Lockard agrees. “The decision does not preclude lawsuits against manufacturers who failed to comply with FDA's specifications and labeling rules during the process,” she says. “Thus, the next battleground in medical device product liability litigation will be a fight over whether the company complied with FDA requirements imposed on the product.”

Quinley adds, “It's important to remember that Riegel will only affect a small slice of the universe of medical device product liability claims. Most medical device claims flow from non-PMA devices, and injured patients can still file suit against manufacturers of those products on any basis they like. And even for a PMA product, injured patients can still sue for manufacturing defects. Further, they can still pursue claims against a doctor who used a device inappropriately.”

Quinley notes that physician device misuse played a huge role in Riegel. Charles Riegel, now deceased, sued Medtronic for injuries he suffered when a balloon catheter manufactured by the company burst during angioplasty. Contrary to the catheter's warning label, Riegel's physician inflated the device beyond its specified rate burst pressure. Moreover, the catheter was contraindicated for use in patients who, like Riegel, had diffusely diseased and heavily calcified coronary arteries.

 

 

“It seems like a pretty clear-cut case of medical malpractice,” Quinley says. “But the doctor was never sued because the deep pockets were perceived to be at the device manufacturer level.”

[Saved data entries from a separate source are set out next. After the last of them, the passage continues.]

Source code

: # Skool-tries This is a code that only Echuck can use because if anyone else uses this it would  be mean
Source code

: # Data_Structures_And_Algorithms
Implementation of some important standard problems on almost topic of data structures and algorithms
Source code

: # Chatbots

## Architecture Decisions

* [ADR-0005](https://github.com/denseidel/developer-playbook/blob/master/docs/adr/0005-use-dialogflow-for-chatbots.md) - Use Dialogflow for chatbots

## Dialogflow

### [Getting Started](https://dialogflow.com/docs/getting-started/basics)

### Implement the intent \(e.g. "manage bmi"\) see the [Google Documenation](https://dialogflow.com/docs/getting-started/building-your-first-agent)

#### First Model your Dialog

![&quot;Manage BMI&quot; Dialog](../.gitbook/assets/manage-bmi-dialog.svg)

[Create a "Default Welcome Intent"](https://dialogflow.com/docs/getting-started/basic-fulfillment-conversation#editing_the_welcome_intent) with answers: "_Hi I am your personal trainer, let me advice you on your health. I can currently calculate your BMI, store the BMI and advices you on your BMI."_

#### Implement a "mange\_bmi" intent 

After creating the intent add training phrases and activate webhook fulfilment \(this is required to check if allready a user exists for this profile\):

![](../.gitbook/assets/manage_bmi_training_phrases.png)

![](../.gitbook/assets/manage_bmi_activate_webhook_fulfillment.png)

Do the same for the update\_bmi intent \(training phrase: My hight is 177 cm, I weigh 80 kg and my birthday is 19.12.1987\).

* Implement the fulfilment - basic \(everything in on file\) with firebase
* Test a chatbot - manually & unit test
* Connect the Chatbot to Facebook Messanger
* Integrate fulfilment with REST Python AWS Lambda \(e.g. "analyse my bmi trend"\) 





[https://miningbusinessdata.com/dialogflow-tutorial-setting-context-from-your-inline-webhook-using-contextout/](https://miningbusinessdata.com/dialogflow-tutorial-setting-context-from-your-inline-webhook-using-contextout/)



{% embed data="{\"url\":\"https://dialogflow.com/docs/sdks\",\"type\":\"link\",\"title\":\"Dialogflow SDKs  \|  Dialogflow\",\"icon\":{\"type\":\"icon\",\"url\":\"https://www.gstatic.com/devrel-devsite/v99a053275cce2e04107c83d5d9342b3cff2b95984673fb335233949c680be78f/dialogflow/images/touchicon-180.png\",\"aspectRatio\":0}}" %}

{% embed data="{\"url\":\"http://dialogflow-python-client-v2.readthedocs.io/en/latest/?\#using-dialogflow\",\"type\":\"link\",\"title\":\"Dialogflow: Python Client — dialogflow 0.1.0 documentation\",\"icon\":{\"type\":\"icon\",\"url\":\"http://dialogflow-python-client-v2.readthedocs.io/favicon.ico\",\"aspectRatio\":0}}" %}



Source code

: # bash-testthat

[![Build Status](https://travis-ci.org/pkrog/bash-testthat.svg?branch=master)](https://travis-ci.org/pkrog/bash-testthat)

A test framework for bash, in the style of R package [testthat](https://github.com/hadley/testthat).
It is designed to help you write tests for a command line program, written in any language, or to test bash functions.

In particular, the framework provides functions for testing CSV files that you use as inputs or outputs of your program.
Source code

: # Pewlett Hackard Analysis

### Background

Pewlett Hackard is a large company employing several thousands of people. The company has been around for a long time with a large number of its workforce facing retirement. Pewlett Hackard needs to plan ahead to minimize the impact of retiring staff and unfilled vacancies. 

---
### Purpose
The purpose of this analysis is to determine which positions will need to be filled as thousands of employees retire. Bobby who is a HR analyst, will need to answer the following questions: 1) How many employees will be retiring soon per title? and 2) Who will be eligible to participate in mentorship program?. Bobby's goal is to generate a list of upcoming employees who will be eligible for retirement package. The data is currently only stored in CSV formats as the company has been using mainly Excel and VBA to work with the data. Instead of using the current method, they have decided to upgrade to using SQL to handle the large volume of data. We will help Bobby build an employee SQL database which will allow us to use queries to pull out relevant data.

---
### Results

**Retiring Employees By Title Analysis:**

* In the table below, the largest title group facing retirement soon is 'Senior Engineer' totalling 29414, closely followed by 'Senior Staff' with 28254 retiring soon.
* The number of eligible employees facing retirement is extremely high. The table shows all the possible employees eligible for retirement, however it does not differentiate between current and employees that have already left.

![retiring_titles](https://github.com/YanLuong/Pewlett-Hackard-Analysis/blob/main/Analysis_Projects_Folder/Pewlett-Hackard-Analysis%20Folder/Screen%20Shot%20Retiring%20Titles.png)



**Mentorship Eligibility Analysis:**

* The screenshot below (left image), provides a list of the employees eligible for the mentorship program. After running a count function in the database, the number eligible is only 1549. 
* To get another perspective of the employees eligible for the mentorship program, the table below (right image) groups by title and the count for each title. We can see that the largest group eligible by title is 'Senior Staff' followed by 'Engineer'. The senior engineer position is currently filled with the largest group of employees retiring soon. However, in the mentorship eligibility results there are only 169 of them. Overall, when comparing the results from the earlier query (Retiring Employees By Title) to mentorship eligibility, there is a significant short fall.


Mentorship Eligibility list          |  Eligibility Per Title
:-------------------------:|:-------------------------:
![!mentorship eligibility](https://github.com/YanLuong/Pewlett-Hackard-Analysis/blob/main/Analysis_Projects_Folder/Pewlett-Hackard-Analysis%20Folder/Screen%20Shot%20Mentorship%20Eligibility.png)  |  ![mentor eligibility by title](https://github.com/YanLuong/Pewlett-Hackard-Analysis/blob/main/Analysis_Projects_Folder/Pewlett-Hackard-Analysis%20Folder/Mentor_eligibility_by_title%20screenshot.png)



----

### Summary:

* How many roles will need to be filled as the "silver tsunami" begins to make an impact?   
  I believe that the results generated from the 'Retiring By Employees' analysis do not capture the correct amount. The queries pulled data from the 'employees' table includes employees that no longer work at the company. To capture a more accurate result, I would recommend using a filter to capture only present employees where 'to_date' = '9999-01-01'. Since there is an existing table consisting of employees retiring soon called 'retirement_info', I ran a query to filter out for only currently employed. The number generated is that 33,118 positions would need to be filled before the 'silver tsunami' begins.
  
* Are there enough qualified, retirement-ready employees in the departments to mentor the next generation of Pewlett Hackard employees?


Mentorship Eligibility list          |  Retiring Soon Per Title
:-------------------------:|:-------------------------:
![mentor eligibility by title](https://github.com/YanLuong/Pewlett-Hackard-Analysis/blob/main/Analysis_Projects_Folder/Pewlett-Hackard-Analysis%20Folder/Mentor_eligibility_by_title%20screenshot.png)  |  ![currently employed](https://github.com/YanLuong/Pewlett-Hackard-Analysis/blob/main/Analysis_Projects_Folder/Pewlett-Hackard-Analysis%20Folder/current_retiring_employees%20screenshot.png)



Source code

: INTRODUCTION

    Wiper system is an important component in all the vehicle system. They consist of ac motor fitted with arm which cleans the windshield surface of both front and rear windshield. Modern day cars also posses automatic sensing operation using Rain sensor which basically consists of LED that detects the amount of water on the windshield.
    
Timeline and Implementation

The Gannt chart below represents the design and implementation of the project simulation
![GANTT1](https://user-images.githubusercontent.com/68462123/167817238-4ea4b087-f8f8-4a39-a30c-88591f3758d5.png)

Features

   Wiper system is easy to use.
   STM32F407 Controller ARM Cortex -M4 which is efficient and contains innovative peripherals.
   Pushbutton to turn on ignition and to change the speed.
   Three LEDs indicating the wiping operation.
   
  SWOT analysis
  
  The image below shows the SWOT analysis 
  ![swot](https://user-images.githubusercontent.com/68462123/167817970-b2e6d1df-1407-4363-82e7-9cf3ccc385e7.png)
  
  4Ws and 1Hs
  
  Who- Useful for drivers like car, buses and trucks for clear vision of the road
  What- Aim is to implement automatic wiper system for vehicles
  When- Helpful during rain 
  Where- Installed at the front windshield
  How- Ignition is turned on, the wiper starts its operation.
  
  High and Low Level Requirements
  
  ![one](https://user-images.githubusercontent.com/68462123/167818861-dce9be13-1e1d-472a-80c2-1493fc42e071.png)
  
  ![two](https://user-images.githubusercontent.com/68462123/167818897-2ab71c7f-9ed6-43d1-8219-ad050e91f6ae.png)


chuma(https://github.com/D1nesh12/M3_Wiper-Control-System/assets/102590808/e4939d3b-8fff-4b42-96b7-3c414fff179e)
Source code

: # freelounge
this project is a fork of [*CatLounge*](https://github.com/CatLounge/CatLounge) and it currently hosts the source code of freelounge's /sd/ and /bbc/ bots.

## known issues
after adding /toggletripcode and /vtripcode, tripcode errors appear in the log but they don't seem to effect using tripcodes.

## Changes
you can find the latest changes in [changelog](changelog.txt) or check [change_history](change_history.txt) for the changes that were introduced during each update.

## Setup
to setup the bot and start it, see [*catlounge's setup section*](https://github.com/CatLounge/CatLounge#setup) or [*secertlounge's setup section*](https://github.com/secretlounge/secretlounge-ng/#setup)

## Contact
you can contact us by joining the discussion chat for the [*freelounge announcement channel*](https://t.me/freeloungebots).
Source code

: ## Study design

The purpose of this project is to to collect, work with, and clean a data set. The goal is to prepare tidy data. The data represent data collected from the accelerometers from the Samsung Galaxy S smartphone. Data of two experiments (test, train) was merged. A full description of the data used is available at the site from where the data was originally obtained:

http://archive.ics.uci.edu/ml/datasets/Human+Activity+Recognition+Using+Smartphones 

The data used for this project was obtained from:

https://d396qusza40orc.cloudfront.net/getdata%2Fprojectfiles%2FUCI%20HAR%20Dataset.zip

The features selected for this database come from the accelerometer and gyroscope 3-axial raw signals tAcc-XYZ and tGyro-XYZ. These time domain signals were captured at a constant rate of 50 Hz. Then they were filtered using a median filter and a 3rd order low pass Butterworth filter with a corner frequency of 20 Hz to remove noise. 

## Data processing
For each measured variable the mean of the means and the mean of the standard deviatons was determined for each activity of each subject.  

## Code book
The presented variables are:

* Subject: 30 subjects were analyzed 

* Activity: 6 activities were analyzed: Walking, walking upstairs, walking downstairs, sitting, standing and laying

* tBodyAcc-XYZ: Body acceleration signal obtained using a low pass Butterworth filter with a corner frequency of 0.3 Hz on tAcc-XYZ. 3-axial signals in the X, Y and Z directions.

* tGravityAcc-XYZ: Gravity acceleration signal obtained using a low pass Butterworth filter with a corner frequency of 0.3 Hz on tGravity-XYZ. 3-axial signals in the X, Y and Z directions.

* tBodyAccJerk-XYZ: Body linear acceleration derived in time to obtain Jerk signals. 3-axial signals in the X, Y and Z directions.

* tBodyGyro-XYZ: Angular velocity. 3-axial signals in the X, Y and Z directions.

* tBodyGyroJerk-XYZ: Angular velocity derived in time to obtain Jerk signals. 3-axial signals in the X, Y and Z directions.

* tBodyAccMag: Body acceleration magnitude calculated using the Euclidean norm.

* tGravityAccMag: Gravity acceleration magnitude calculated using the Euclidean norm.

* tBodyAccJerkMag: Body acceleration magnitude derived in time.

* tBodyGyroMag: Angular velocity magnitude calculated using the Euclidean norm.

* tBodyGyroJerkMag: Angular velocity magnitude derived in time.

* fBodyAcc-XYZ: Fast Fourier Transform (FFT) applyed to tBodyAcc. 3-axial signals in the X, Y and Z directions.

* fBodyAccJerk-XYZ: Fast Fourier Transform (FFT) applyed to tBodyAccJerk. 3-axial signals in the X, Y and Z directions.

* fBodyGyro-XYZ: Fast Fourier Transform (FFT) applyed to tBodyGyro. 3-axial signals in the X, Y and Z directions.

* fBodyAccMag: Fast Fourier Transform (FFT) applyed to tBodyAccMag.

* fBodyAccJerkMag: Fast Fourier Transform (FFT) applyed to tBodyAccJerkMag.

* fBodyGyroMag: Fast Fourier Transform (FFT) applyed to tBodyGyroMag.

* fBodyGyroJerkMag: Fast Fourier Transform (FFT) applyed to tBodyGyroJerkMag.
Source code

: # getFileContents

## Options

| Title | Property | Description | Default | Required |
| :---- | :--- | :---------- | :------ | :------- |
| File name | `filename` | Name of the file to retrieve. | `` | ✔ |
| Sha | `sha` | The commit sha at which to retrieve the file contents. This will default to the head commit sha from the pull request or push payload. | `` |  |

Just as Riegel does not signal an end to claims against manufacturers, it's also unlikely to have a drastic effect on the path by which most medical devices are cleared to market. Although PMA devices will come to market under an added level of legal protection not available to 510(k) devices, the 510(k) will continue to be an attractive regulatory path.

“In the occasional case where a manufacturer could elect one path or the other, it will have to balance the potential long-term protections of preemption under the PMA process against the immediate and substantial costs and delays of the PMA process,” says Brooks Magratten, a partner in the law firm of Vetter & White (Providence, RI). “For a new manufacturer, short-term considerations may prevail.”

“The 510(k) route is much less expensive to pursue and much quicker—so it leaves more of a product's patent life available after the device is approved,” adds Mark Herrmann, a product liability defense partner in the Chicago office of law firm Jones Day. “Manufacturers will probably continue to use the 510(k) route even though that route does not offer the benefit of preemption.”

Quinley agrees that the business imperative of getting to market faster via 510(k) clearance is likely to override the enhanced legal protection afforded to PMA devices. “To choose the PMA path for that reason would be the risk-management tail wagging the business dog,” he says.